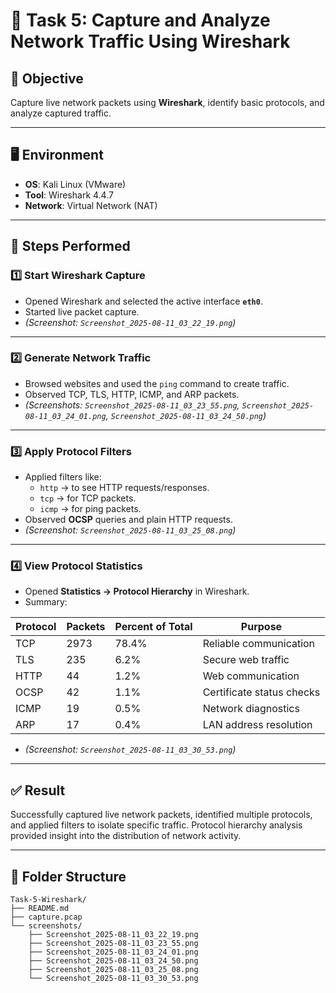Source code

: # 📡 Task 5: Capture and Analyze Network Traffic Using Wireshark  

## 🎯 Objective  
Capture live network packets using **Wireshark**, identify basic protocols, and analyze captured traffic.  

---

## 🖥️ Environment  
- **OS**: Kali Linux (VMware)  
- **Tool**: Wireshark 4.4.7  
- **Network**: Virtual Network (NAT)  

---

## 📌 Steps Performed  

### 1️⃣ Start Wireshark Capture  
- Opened Wireshark and selected the active interface **`eth0`**.  
- Started live packet capture.  
- *(Screenshot: `Screenshot_2025-08-11_03_22_19.png`)*  

---

### 2️⃣ Generate Network Traffic  
- Browsed websites and used the `ping` command to create traffic.  
- Observed TCP, TLS, HTTP, ICMP, and ARP packets.  
- *(Screenshots: `Screenshot_2025-08-11_03_23_55.png`, `Screenshot_2025-08-11_03_24_01.png`, `Screenshot_2025-08-11_03_24_50.png`)*  

---

### 3️⃣ Apply Protocol Filters  
- Applied filters like:  
  - `http` → to see HTTP requests/responses.  
  - `tcp` → for TCP packets.  
  - `icmp` → for ping packets.  
- Observed **OCSP** queries and plain HTTP requests.  
- *(Screenshot: `Screenshot_2025-08-11_03_25_08.png`)*  

---

### 4️⃣ View Protocol Statistics  
- Opened **Statistics → Protocol Hierarchy** in Wireshark.  
- Summary:  

| Protocol | Packets | Percent of Total | Purpose |
|----------|---------|-----------------|---------|
| TCP      | 2973    | 78.4%           | Reliable communication |
| TLS      | 235     | 6.2%            | Secure web traffic |
| HTTP     | 44      | 1.2%            | Web communication |
| OCSP     | 42      | 1.1%            | Certificate status checks |
| ICMP     | 19      | 0.5%            | Network diagnostics |
| ARP      | 17      | 0.4%            | LAN address resolution |  

- *(Screenshot: `Screenshot_2025-08-11_03_30_53.png`)*  

---

## ✅ Result  
Successfully captured live network packets, identified multiple protocols, and applied filters to isolate specific traffic. Protocol hierarchy analysis provided insight into the distribution of network activity.  

---

## 📁 Folder Structure  
```
Task-5-Wireshark/
├── README.md
├── capture.pcap
└── screenshots/
    ├── Screenshot_2025-08-11_03_22_19.png
    ├── Screenshot_2025-08-11_03_23_55.png
    ├── Screenshot_2025-08-11_03_24_01.png
    ├── Screenshot_2025-08-11_03_24_50.png
    ├── Screenshot_2025-08-11_03_25_08.png
    └── Screenshot_2025-08-11_03_30_53.png
```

****

Please determine how many lines of the records above contain "ping", and state that number only.

### Exercise response
2